NEW YORK (Reuters) - The U.S. Department of Transportation has reversed a decision requiring crude oil rail tank cars to be fitted with an advanced breaking system designed to prevent fiery derailments.
The requirement to install so-called electronically controlled pneumatic (ECP) brakes was included in a package of safety reforms unveiled by the Obama administration in 2015 in response to a series of deadly derailments that grew out of the U.S. shale boom.
There have been at least 17 significant ethanol or crude derailments since 2006, according to government data.
The oil and rail industry criticized the move at the time, arguing the costs to install the brakes are prohibitive and the technology is not conclusively proven to be more effective.

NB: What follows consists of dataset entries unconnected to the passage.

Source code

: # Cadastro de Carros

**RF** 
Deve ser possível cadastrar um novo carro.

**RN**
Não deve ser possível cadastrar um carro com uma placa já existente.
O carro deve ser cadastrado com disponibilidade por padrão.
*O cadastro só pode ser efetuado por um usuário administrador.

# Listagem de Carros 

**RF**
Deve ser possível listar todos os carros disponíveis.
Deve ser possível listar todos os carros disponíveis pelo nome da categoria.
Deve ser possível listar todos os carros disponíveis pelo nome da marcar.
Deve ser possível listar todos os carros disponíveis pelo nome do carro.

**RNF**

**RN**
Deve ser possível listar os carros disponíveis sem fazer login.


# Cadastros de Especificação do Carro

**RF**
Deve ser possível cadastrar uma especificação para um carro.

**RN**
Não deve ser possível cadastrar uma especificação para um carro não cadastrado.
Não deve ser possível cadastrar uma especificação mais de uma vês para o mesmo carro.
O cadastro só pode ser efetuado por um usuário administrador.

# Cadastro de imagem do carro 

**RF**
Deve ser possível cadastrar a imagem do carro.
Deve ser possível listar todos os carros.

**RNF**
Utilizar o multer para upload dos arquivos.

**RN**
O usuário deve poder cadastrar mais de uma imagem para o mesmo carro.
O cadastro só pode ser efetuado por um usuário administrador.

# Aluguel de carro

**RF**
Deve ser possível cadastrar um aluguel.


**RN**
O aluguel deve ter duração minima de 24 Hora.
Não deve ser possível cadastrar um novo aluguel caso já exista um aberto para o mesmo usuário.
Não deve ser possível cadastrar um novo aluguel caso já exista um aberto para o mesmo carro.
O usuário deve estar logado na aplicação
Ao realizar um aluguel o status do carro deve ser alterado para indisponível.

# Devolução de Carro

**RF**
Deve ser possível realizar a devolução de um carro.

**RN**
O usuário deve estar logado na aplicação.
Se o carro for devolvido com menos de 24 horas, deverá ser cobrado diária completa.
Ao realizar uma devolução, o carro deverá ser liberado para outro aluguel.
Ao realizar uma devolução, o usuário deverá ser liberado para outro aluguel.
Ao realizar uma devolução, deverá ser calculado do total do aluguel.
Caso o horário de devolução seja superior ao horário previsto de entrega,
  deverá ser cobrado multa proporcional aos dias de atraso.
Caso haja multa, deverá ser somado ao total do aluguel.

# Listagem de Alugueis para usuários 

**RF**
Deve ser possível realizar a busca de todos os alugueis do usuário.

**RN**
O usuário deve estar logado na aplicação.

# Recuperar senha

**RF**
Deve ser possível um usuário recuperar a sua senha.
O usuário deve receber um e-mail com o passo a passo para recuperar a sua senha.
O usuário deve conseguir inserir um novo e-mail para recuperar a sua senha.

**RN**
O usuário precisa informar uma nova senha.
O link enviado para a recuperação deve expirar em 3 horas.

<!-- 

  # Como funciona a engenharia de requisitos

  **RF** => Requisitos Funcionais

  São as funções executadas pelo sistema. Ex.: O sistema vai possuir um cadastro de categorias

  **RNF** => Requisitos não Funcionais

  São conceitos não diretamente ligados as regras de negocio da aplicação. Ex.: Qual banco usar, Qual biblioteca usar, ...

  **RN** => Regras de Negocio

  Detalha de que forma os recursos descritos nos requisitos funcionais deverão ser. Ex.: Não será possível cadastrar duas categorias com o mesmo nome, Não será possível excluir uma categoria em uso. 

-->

Supporters of the brake system said they would reduce stopping distances and reduce dangerous pile ups. The breaks are being phased in on passenger trains, such as Amtrak.

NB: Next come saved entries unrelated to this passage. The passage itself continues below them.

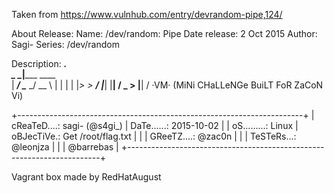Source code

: Taken from https://www.vulnhub.com/entry/devrandom-pipe,124/ 

About Release:
    Name: /dev/random: Pipe
    Date release: 2 Oct 2015
    Author: Sagi-
    Series: /dev/random

Description:
__________.__               
\______   \__|_____   ____  
 |     ___/  \____ \_/ __ \ 
 |    |   |  |  |_> >  ___/ 
 |____|   |__|   __/ \___  >
             |__|        \/  ·VM· (MiNi CHaLLeNGe BuiLT FoR ZaCoN Vi)

+-----------------------------------------------------------------------+
|  cReaTeD....: sagi- (@s4gi_)      |  DaTe......: 2015-10-02           |
|  oS.........: Linux               |  oBJecTiVe.: Get /root/flag.txt   |
|                                   |  GReeTZ....: @zac0n               |
|                                   |  TeSTeRs...: @leonjza             |
|                                   |              @barrebas            |
+-----------------------------------------------------------------------+

Vagrant box made by RedHatAugust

Congress in 2015 required the U.S. Department of Transportation to investigate the requirement. Studies by the National Academy of Sciences and other government groups determined the braking system did not dramatically outperform existing systems and was not worth the cost, the DOT announced on Monday.
Critics applauded the move.
“While we support the use of improved safety technologies, ECP isn’t an improvement on other technologies currently in use, and would have imposed substantial costs to shippers,” Chet Thompson, head of the American Fuel and Petrochemical Manufactures, said in a statement on Tuesday.
The new rules also require shippers to use thicker, safer rail cars when shipping crude oil and ethanol.